### What to work on
Skip the pictures, please, and write out exactly the lines from the opening of the data through the line containing "脳内（ノウナイ）intracranial; inside the brain".

### Data provided
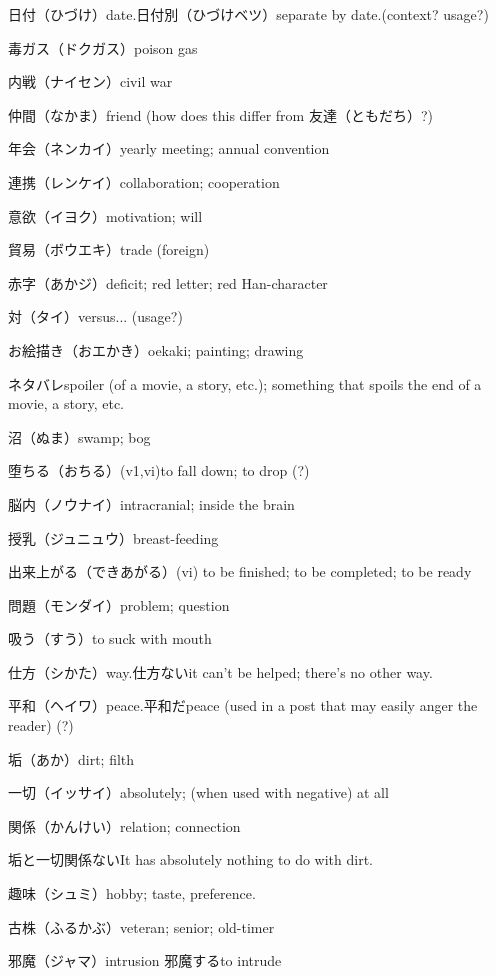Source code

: 日付（ひづけ）date.日付別（ひづけベツ）separate by date.(context? usage?)

毒ガス（ドクガス）poison gas

内戦（ナイセン）civil war

仲間（なかま）friend (how does this differ from 友達（ともだち）?)

年会（ネンカイ）yearly meeting; annual convention

連携（レンケイ）collaboration; cooperation

意欲（イヨク）motivation; will

貿易（ボウエキ）trade (foreign)

赤字（あかジ）deficit; red letter; red Han-character

対（タイ）versus... (usage?)

お絵描き（おエかき）oekaki; painting; drawing

ネタバレspoiler (of a movie, a story, etc.); something that spoils the end of a movie, a story, etc.

沼（ぬま）swamp; bog

堕ちる（おちる）(v1,vi)to fall down; to drop (?)

脳内（ノウナイ）intracranial; inside the brain

授乳（ジュニュウ）breast-feeding

出来上がる（できあがる）(vi) to be finished; to be completed; to be ready

問題（モンダイ）problem; question

吸う（すう）to suck with mouth

仕方（シかた）way.仕方ないit can't be helped; there's no other way.

平和（ヘイワ）peace.平和だpeace (used in a post that may easily anger the reader) (?)

垢（あか）dirt; filth

一切（イッサイ）absolutely; (when used with negative) at all

関係（かんけい）relation; connection

垢と一切関係ないIt has absolutely nothing to do with dirt.

趣味（シュミ）hobby; taste, preference.

古株（ふるかぶ）veteran; senior; old-timer

邪魔（ジャマ）intrusion
邪魔するto intrude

### Your solution
Source code

: 日付（ひづけ）date.日付別（ひづけベツ）separate by date.(context? usage?)

毒ガス（ドクガス）poison gas

内戦（ナイセン）civil war

仲間（なかま）friend (how does this differ from 友達（ともだち）?)

年会（ネンカイ）yearly meeting; annual convention

連携（レンケイ）collaboration; cooperation

意欲（イヨク）motivation; will

貿易（ボウエキ）trade (foreign)

赤字（あかジ）deficit; red letter; red Han-character

対（タイ）versus... (usage?)

お絵描き（おエかき）oekaki; painting; drawing

ネタバレspoiler (of a movie, a story, etc.); something that spoils the end of a movie, a story, etc.

沼（ぬま）swamp; bog

堕ちる（おちる）(v1,vi)to fall down; to drop (?)

脳内（ノウナイ）intracranial; inside the brain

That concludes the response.